━━ AVAILABLE RECORDS

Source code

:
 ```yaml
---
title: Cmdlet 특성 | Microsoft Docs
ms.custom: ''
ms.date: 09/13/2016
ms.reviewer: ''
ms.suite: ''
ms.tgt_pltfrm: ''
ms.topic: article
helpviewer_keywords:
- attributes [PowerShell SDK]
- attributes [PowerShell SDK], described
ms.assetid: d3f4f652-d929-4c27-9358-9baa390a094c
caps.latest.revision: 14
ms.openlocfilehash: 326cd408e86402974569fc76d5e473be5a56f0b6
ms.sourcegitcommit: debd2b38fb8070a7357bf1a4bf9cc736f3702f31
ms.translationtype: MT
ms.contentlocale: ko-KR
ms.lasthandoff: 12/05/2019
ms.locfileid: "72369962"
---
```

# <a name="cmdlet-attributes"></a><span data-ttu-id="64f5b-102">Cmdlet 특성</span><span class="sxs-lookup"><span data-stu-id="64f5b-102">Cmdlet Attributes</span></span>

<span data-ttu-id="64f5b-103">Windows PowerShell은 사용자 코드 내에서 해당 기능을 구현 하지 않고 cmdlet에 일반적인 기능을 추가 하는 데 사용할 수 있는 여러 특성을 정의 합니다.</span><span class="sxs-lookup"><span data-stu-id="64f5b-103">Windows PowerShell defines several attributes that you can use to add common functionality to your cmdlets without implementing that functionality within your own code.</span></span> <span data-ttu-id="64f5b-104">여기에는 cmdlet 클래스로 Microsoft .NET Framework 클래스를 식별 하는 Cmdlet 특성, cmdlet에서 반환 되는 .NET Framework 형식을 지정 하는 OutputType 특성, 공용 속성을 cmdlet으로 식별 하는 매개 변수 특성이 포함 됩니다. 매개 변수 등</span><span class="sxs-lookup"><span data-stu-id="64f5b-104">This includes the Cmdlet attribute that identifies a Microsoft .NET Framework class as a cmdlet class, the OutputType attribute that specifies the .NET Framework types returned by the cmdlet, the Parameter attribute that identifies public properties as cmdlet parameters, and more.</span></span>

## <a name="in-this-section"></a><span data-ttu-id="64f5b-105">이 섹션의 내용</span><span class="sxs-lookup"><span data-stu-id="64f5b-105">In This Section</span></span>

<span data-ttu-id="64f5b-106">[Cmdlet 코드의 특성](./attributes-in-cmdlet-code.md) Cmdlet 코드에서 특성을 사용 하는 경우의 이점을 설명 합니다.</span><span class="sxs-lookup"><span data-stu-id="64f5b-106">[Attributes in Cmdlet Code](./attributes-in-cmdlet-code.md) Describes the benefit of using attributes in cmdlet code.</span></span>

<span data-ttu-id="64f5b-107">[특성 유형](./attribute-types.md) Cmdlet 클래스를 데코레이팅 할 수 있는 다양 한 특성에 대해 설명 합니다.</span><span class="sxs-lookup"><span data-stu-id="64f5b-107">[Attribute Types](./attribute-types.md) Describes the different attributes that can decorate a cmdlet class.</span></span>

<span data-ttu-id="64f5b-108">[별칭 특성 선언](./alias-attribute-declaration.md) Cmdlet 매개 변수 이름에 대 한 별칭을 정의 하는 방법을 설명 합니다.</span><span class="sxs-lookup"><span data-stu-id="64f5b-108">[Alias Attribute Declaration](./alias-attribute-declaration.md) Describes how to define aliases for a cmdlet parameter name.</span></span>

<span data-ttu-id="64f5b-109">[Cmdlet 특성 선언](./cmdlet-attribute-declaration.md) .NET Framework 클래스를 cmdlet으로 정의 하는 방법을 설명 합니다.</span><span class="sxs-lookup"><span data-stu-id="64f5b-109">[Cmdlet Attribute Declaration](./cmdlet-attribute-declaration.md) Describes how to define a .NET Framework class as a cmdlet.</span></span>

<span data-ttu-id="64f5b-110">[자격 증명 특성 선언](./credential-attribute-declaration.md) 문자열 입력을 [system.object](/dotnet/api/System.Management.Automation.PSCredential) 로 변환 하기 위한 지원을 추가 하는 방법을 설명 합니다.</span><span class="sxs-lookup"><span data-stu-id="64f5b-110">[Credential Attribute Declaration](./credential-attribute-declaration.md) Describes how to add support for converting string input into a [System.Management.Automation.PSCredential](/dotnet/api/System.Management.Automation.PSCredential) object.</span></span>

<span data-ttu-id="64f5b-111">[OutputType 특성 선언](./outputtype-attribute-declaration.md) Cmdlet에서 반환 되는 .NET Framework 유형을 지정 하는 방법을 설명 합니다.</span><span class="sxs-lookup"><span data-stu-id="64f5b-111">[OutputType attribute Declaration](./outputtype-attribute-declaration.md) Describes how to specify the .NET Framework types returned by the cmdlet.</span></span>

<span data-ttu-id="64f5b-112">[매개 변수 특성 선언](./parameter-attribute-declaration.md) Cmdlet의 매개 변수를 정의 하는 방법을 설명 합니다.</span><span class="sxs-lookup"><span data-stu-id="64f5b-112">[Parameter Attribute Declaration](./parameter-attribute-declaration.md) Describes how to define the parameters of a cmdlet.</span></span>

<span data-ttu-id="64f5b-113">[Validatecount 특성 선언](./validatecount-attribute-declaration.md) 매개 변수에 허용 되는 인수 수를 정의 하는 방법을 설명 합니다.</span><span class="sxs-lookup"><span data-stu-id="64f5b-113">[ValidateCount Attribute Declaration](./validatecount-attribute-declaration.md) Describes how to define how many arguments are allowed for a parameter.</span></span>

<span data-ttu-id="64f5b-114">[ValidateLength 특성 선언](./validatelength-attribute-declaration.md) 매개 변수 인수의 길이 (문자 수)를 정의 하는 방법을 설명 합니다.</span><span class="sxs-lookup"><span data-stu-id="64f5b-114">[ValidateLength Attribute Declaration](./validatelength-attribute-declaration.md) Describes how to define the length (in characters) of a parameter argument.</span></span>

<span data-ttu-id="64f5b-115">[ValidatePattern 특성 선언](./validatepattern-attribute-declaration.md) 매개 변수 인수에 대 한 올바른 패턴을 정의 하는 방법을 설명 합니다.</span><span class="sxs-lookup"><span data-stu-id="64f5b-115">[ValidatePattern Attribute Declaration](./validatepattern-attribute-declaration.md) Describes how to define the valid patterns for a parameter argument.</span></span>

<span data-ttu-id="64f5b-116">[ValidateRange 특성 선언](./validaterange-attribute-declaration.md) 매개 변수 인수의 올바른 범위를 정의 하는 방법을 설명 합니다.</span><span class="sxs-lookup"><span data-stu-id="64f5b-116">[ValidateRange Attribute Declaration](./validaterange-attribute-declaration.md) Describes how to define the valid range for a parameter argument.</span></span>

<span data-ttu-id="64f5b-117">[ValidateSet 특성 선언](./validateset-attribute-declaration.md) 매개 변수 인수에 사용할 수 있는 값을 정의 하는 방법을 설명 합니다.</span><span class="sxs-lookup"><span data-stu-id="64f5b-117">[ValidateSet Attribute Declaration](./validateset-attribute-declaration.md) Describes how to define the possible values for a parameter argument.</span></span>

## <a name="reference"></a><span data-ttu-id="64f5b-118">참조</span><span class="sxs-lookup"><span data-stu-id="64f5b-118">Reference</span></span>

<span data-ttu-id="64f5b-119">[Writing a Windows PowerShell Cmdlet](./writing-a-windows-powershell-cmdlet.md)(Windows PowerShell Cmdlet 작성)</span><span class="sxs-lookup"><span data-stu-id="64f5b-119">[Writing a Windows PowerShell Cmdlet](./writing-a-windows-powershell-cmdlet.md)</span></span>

━━━━

*HOW TO COMPLETE THIS TASK*: Only the lines above starting at the line that holds "by the cmdlet.</span></span>" and ending at the line that holds "of a cmdlet.</span></span>" are to be repeated, exactly and in full.

*SOLUTION*:
<span data-ttu-id="64f5b-111">[OutputType 특성 선언](./outputtype-attribute-declaration.md) Cmdlet에서 반환 되는 .NET Framework 유형을 지정 하는 방법을 설명 합니다.</span><span class="sxs-lookup"><span data-stu-id="64f5b-111">[OutputType attribute Declaration](./outputtype-attribute-declaration.md) Describes how to specify the .NET Framework types returned by the cmdlet.</span></span>

<span data-ttu-id="64f5b-112">[매개 변수 특성 선언](./parameter-attribute-declaration.md) Cmdlet의 매개 변수를 정의 하는 방법을 설명 합니다.</span><span class="sxs-lookup"><span data-stu-id="64f5b-112">[Parameter Attribute Declaration](./parameter-attribute-declaration.md) Describes how to define the parameters of a cmdlet.</span></span>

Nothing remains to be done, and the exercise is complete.